Problem: Every line below should be copied exactly; drop the pictures.

(Beginning of Entries shown)

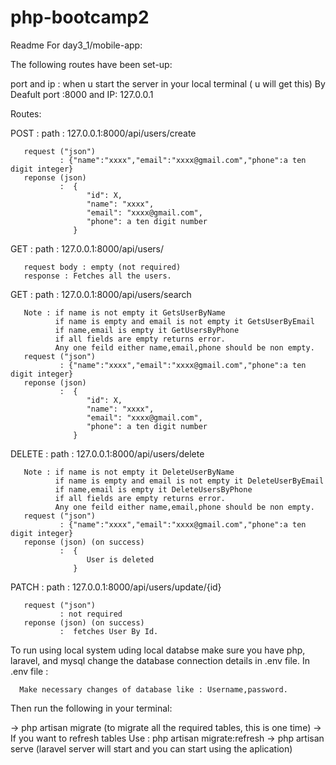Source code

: # php-bootcamp2

Readme For day3_1/mobile-app:

The following routes have been set-up:

port and ip : when u start the server in your local terminal ( u will get this)
By Deafult port :8000 and IP: 127.0.0.1

Routes:

POST : path : 127.0.0.1:8000/api/users/create

       request ("json")
               : {"name":"xxxx","email":"xxxx@gmail.com","phone":a ten digit integer}
       reponse (json) 
               :  {
                     "id": X,
                     "name": "xxxx",
                     "email": "xxxx@gmail.com",
                     "phone": a ten digit number
                  }
 
GET : path : 127.0.0.1:8000/api/users/

       request body : empty (not required)
       response : Fetches all the users.
       
GET : path : 127.0.0.1:8000/api/users/search

       Note : if name is not empty it GetsUserByName 
              if name is empty and email is not empty it GetsUserByEmail
              if name,email is empty it GetUsersByPhone
              if all fields are empty returns error.
              Any one feild either name,email,phone should be non empty.
       request ("json")
               : {"name":"xxxx","email":"xxxx@gmail.com","phone":a ten digit integer}
       reponse (json) 
               :  {
                     "id": X,
                     "name": "xxxx",
                     "email": "xxxx@gmail.com",
                     "phone": a ten digit number
                  }
DELETE : path : 127.0.0.1:8000/api/users/delete

       Note : if name is not empty it DeleteUserByName 
              if name is empty and email is not empty it DeleteUserByEmail
              if name,email is empty it DeleteUsersByPhone
              if all fields are empty returns error.
              Any one feild either name,email,phone should be non empty.
       request ("json")
               : {"name":"xxxx","email":"xxxx@gmail.com","phone":a ten digit integer}
       reponse (json) (on success)
               :  {
                     User is deleted
                  }
                  
PATCH : path : 127.0.0.1:8000/api/users/update/{id}

       request ("json")
               : not required
       reponse (json) (on success)
               :  fetches User By Id.
               
To run using local system uding local databse make sure you have php, laravel, and mysql change the database connection details in .env file. 
In .env file :

      Make necessary changes of database like : Username,password.

Then run the following in your terminal:

  -> php artisan migrate (to migrate all the required tables, this is one time)
  -> If you want to refresh tables Use : php artisan migrate:refresh
  -> php artisan serve (laravel server will start and you can start using the aplication)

(End of Entries shown)

Answer box:
Source code

: # php-bootcamp2

Readme For day3_1/mobile-app:

The following routes have been set-up:

port and ip : when u start the server in your local terminal ( u will get this)
By Deafult port :8000 and IP: 127.0.0.1

Routes:

POST : path : 127.0.0.1:8000/api/users/create

       request ("json")
               : {"name":"xxxx","email":"xxxx@gmail.com","phone":a ten digit integer}
       reponse (json) 
               :  {
                     "id": X,
                     "name": "xxxx",
                     "email": "xxxx@gmail.com",
                     "phone": a ten digit number
                  }
 
GET : path : 127.0.0.1:8000/api/users/

       request body : empty (not required)
       response : Fetches all the users.
       
GET : path : 127.0.0.1:8000/api/users/search

       Note : if name is not empty it GetsUserByName 
              if name is empty and email is not empty it GetsUserByEmail
              if name,email is empty it GetUsersByPhone
              if all fields are empty returns error.
              Any one feild either name,email,phone should be non empty.
       request ("json")
               : {"name":"xxxx","email":"xxxx@gmail.com","phone":a ten digit integer}
       reponse (json) 
               :  {
                     "id": X,
                     "name": "xxxx",
                     "email": "xxxx@gmail.com",
                     "phone": a ten digit number
                  }
DELETE : path : 127.0.0.1:8000/api/users/delete

       Note : if name is not empty it DeleteUserByName 
              if name is empty and email is not empty it DeleteUserByEmail
              if name,email is empty it DeleteUsersByPhone
              if all fields are empty returns error.
              Any one feild either name,email,phone should be non empty.
       request ("json")
               : {"name":"xxxx","email":"xxxx@gmail.com","phone":a ten digit integer}
       reponse (json) (on success)
               :  {
                     User is deleted
                  }
                  
PATCH : path : 127.0.0.1:8000/api/users/update/{id}

       request ("json")
               : not required
       reponse (json) (on success)
               :  fetches User By Id.
               
To run using local system uding local databse make sure you have php, laravel, and mysql change the database connection details in .env file. 
In .env file :

      Make necessary changes of database like : Username,password.

Then run the following in your terminal:

  -> php artisan migrate (to migrate all the required tables, this is one time)
  -> If you want to refresh tables Use : php artisan migrate:refresh
  -> php artisan serve (laravel server will start and you can start using the aplication)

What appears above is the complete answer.